● What you should do
Would you please copy each line below that includes the string "रगतत"?

● Items from a data source
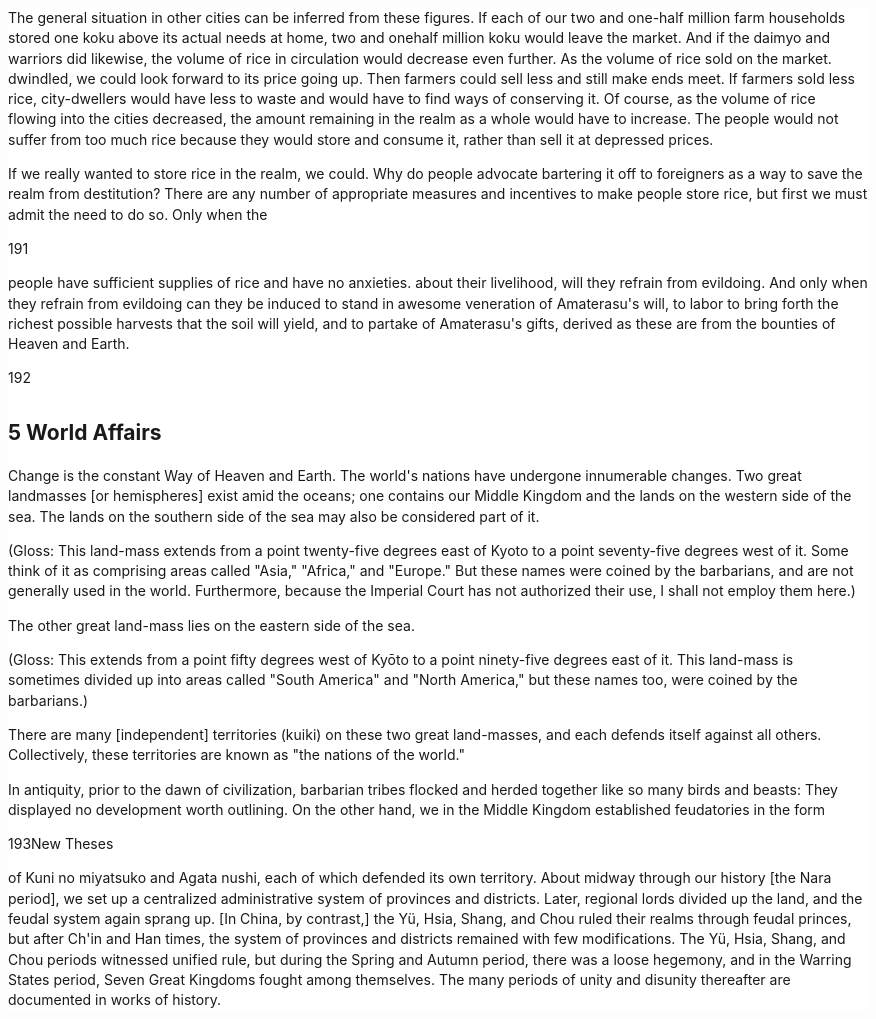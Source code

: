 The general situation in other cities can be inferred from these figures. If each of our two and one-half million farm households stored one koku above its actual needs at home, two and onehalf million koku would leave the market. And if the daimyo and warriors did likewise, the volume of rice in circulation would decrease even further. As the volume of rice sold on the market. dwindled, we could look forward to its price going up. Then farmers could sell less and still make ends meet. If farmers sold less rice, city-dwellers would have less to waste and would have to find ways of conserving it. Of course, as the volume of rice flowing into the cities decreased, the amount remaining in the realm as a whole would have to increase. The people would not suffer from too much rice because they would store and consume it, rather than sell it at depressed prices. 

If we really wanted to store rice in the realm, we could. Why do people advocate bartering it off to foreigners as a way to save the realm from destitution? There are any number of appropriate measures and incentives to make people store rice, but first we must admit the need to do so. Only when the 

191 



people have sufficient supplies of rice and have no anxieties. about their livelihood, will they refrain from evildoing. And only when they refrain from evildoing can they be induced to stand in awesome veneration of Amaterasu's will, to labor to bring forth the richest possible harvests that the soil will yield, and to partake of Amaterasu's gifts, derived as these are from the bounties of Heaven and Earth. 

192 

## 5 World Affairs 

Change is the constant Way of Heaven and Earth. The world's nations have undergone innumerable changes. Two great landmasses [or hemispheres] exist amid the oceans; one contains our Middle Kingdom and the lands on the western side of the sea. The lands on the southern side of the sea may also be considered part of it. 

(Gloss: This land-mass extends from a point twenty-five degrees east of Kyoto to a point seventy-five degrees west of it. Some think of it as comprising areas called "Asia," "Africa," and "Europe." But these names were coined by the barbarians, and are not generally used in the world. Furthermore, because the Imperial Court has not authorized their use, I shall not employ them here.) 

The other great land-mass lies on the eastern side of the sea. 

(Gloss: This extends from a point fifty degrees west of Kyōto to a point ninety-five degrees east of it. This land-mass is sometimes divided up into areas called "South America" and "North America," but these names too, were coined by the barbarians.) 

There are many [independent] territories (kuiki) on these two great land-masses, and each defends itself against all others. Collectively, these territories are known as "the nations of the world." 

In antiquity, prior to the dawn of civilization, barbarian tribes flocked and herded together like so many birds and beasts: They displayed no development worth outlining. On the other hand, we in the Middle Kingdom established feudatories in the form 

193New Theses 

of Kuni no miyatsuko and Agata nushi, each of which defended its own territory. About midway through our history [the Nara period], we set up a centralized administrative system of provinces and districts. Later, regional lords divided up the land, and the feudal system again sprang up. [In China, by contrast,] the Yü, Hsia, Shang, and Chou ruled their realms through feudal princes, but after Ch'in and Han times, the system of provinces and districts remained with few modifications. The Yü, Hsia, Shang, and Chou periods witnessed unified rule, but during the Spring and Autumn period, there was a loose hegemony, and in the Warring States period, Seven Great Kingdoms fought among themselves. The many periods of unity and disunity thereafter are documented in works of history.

--

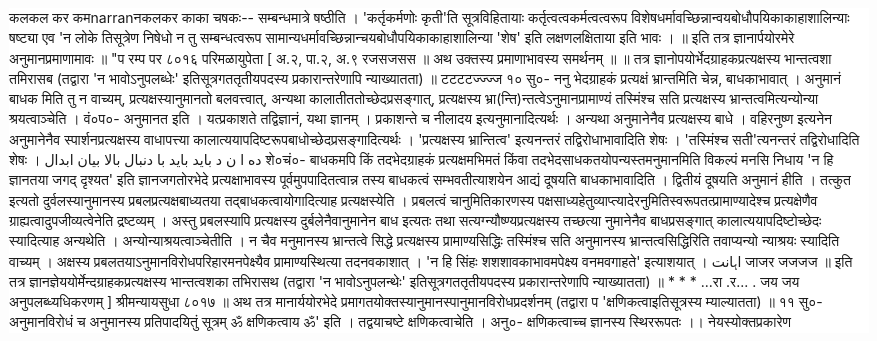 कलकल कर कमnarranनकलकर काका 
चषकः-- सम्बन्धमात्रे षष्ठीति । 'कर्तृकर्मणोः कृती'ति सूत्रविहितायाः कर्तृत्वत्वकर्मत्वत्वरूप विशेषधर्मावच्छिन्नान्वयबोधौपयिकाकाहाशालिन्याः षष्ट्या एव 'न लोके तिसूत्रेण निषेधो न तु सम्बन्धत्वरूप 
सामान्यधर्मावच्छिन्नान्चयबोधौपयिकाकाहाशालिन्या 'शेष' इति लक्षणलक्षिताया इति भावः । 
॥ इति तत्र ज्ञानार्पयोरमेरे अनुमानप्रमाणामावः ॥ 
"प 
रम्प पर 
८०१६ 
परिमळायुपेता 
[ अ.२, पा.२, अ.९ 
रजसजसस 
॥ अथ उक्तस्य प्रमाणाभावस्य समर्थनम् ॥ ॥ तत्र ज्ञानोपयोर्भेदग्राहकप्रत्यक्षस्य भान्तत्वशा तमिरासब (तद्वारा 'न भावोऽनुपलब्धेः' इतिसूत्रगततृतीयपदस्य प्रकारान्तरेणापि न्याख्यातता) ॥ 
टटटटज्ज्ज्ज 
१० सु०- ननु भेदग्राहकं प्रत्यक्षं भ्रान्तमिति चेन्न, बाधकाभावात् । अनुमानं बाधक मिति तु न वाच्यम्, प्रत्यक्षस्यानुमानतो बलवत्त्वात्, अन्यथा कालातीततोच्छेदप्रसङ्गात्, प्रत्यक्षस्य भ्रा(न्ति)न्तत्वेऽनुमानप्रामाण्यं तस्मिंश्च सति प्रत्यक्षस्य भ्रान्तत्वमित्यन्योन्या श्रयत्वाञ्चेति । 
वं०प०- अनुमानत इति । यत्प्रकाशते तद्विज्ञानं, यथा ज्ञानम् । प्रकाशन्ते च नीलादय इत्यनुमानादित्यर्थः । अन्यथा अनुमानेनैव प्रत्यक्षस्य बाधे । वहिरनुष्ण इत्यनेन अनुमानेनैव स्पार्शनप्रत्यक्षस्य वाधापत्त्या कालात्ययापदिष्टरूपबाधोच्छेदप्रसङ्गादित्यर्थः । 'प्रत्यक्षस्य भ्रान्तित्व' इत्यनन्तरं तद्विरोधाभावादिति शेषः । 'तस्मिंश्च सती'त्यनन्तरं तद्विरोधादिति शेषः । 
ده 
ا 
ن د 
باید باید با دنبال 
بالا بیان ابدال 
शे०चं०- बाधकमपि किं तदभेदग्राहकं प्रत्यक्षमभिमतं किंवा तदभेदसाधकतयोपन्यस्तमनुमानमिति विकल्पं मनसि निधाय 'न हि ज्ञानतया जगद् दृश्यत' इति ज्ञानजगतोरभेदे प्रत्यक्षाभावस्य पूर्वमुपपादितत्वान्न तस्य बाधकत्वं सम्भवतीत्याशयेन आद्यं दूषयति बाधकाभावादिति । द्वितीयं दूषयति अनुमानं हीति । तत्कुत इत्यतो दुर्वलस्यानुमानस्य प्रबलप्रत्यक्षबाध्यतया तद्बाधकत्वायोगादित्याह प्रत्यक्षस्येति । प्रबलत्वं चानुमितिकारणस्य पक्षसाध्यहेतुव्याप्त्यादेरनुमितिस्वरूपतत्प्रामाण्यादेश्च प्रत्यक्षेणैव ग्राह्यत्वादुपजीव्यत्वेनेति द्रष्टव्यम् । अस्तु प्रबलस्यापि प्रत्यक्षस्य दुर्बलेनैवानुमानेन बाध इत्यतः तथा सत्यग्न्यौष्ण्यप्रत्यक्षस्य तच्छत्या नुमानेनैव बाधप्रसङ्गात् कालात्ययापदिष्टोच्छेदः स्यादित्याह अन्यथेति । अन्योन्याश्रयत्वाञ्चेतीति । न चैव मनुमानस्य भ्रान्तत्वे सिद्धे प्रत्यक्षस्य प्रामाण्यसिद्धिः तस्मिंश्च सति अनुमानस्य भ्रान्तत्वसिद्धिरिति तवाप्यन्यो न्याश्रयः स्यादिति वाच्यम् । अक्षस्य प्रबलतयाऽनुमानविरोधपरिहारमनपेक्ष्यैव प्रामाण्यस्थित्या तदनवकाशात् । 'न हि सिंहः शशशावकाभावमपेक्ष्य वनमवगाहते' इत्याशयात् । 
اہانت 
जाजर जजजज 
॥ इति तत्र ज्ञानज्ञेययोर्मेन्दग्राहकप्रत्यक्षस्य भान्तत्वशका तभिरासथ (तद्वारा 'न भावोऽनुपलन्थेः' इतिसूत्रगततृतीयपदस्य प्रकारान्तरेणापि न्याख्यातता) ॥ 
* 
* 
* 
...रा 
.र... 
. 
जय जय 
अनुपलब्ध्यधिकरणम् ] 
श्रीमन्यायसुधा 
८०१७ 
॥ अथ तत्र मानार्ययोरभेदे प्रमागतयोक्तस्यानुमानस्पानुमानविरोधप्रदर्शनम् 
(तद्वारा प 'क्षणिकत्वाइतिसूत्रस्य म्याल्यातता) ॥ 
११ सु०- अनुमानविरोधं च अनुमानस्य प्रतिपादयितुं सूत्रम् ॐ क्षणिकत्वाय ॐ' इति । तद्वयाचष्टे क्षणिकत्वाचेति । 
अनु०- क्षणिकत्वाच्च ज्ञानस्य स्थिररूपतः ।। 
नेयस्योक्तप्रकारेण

● Task output
॥ अथ उक्तस्य प्रमाणाभावस्य समर्थनम् ॥ ॥ तत्र ज्ञानोपयोर्भेदग्राहकप्रत्यक्षस्य भान्तत्वशा तमिरासब (तद्वारा 'न भावोऽनुपलब्धेः' इतिसूत्रगततृतीयपदस्य प्रकारान्तरेणापि न्याख्यातता) ॥ 
॥ इति तत्र ज्ञानज्ञेययोर्मेन्दग्राहकप्रत्यक्षस्य भान्तत्वशका तभिरासथ (तद्वारा 'न भावोऽनुपलन्थेः' इतिसूत्रगततृतीयपदस्य प्रकारान्तरेणापि न्याख्यातता) ॥ 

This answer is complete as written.